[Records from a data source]
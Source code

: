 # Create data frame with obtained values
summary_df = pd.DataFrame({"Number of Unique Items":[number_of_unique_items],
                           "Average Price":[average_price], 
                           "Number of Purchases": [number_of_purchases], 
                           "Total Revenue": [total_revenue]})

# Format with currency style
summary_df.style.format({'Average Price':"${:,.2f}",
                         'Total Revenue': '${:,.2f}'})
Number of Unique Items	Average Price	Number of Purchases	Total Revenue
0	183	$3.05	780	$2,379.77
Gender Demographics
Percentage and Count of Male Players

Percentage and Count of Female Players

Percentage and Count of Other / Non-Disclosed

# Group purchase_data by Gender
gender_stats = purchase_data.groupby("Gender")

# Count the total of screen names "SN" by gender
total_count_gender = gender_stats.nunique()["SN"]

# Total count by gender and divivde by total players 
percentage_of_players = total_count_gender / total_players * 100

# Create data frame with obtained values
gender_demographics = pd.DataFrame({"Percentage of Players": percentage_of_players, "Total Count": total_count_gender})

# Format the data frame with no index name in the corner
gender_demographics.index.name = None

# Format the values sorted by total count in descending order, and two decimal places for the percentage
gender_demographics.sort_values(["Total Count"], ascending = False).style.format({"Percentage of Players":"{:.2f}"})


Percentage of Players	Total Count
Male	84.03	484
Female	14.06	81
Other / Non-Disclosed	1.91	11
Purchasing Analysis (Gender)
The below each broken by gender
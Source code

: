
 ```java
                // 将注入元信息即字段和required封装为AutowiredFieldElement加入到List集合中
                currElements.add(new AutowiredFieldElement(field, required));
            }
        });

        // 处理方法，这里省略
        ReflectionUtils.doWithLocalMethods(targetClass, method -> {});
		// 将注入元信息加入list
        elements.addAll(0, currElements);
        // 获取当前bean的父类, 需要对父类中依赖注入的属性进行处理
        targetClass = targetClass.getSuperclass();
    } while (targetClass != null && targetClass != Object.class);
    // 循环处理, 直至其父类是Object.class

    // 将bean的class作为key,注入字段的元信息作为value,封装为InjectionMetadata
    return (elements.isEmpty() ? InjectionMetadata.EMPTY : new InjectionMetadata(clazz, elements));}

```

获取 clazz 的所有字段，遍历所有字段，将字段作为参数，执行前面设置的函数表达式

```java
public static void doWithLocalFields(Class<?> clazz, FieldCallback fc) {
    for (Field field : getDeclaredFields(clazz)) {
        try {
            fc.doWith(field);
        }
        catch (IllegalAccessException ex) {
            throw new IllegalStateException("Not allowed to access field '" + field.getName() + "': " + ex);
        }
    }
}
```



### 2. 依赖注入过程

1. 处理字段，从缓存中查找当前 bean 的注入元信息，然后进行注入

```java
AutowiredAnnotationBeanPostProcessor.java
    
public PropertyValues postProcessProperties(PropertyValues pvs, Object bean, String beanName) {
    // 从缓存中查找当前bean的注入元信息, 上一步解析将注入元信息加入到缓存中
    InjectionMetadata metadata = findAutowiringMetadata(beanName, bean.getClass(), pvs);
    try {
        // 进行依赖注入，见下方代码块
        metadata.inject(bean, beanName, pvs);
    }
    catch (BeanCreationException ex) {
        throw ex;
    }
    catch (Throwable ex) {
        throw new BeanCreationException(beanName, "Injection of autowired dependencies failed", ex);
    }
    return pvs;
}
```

# Exercise goal:
Within the data above, how many lines include the string "style"? Only the number is required.

# Output for this task:
3